START Stored data

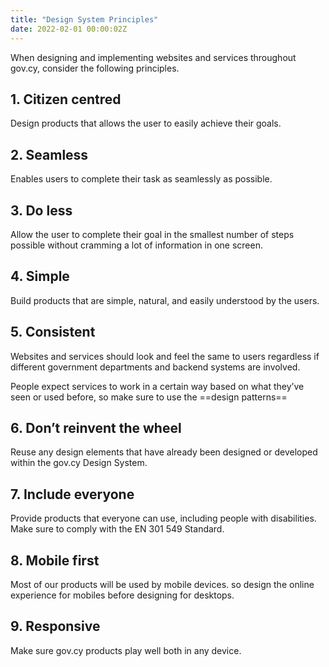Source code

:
 ```yaml
---
title: "Design System Principles"
date: 2022-02-01 00:00:02Z
--- 
```

When designing and implementing websites and services throughout gov.cy, consider the following principles.
 
## 1. Citizen centred 
Design products that allows the user to easily achieve their goals.
## 2. Seamless
Enables users to complete their task as seamlessly as possible.
## 3. Do less
Allow the user to complete their goal in the smallest number of steps possible without cramming a lot of information in one screen.
## 4. Simple
Build products that are simple, natural, and easily understood by the users.
## 5. Consistent
Websites and services should look and feel the same to users regardless if different government departments and backend systems are involved.

People expect services to work in a certain way based on what they’ve seen or used before, so make sure to use the ==design patterns==
## 6. Don’t reinvent the wheel
Reuse any design elements that have already been designed or developed within the gov.cy Design System.
## 7. Include everyone
Provide products that everyone can use, including people with disabilities. Make sure to comply with the EN 301 549 Standard. 
## 8. Mobile first
Most of our products will be used by mobile devices. so design the online experience for mobiles before designing for desktops.
## 9. Responsive​
Make sure gov.cy products play well both in any device.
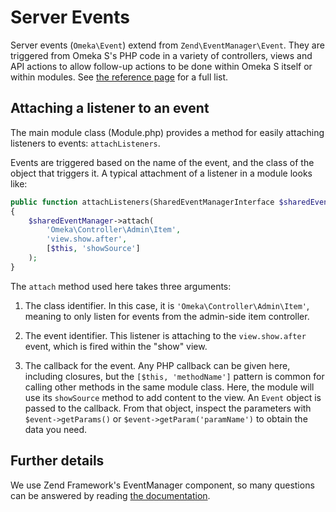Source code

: # Server Events

Server events (`Omeka\Event`) extend from `Zend\EventManager\Event`. They are triggered from Omeka S's PHP code in a variety of controllers, views and API actions to allow follow-up actions to be done within Omeka S itself or within modules. See [the reference page](server_event_reference.md) for a full list.

## Attaching a listener to an event

The main module class (Module.php) provides a method for easily attaching listeners to events: `attachListeners`.

Events are triggered based on the name of the event, and the class of the object that triggers it. A typical attachment of a listener in a module looks like:

```php
public function attachListeners(SharedEventManagerInterface $sharedEventManager) 
{
    $sharedEventManager->attach(
        'Omeka\Controller\Admin\Item',
        'view.show.after',
        [$this, 'showSource']
    );
}
```

The `attach` method used here takes three arguments:

1. The class identifier. In this case, it is `'Omeka\Controller\Admin\Item'`, meaning to only listen for events from the admin-side item controller.

2. The event identifier. This listener is attaching to the `view.show.after` event, which is fired within the "show" view.

3. The callback for the event. Any PHP callback can be given here, including closures, but the `[$this, 'methodName']` pattern is common for calling other methods in the same module class. Here, the module will use its `showSource` method to add content to the view. An `Event` object is passed to the callback. From that object, inspect the parameters with `$event->getParams()` or `$event->getParam('paramName')` to obtain the data you need.

## Further details

We use Zend Framework's EventManager component, so many questions can be answered by reading [the documentation](http://framework.zend.com/manual/current/en/modules/zend.event-manager.event-manager.html).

END Stored data

* [Activity] In the listing above, find each line with the word "sharedEventManager" and copy it.

* [Expected answer]
public function attachListeners(SharedEventManagerInterface $sharedEventManager) 
    $sharedEventManager->attach(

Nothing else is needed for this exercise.